EL MAPA DE LOS SABORES: LAS SEIS REGIONES EN MADRID
Uno de los puntos más altos de la presencia argentina fue la demostración en vivo de la diversidad productiva del país. La decisión de FEHGRA de trasladar a seis chefs representativos de cada región (Norte, Litoral, Cuyo, Centro, Patagonia y CABA) no fue casual: responde a una estrategia de federalización del turismo.
Prieto destacó que esta delegación permitió a los visitantes y operadores internacionales “conocer diferentes establecimientos, chefs y productos” sin salir del predio de IFEMA. Esta exhibición subraya una realidad del mercado interno: el turismo gastronómico es hoy uno de los segmentos de mayor crecimiento, traccionando economías regionales y revalorizando insumos que antes no llegaban al mercado internacional.

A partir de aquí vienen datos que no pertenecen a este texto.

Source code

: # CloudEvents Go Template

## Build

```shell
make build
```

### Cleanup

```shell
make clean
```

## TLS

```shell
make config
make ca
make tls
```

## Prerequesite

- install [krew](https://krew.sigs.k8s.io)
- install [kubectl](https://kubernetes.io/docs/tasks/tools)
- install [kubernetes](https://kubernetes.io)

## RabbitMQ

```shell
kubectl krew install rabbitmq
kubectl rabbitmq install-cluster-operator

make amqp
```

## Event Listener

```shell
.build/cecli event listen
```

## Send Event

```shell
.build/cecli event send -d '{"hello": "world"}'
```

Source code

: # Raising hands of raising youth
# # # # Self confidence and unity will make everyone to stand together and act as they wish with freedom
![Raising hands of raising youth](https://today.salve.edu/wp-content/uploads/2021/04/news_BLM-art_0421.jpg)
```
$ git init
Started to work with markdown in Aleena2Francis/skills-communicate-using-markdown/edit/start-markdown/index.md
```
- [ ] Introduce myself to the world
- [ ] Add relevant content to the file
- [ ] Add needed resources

DESAFÍOS Y GRATITUD EN EL ESCENARIO INTERNACIONAL
El agradecimiento expresado por Prieto al cerrar su intervención no es solo una formalidad protocolar. Representa la culminación de un trabajo de articulación público-privada que busca recuperar y superar los niveles de turismo receptivo históricos.
En un contexto global donde la competencia por el viajero es feroz, Argentina apuesta a la calidez del servicio y la excelencia culinaria como sus mejores cartas de presentación. La hotelería, bajo esta visión, ya no es el lugar donde el turista duerme entre excursiones, sino el escenario donde ocurre la experiencia más auténtica del viaje.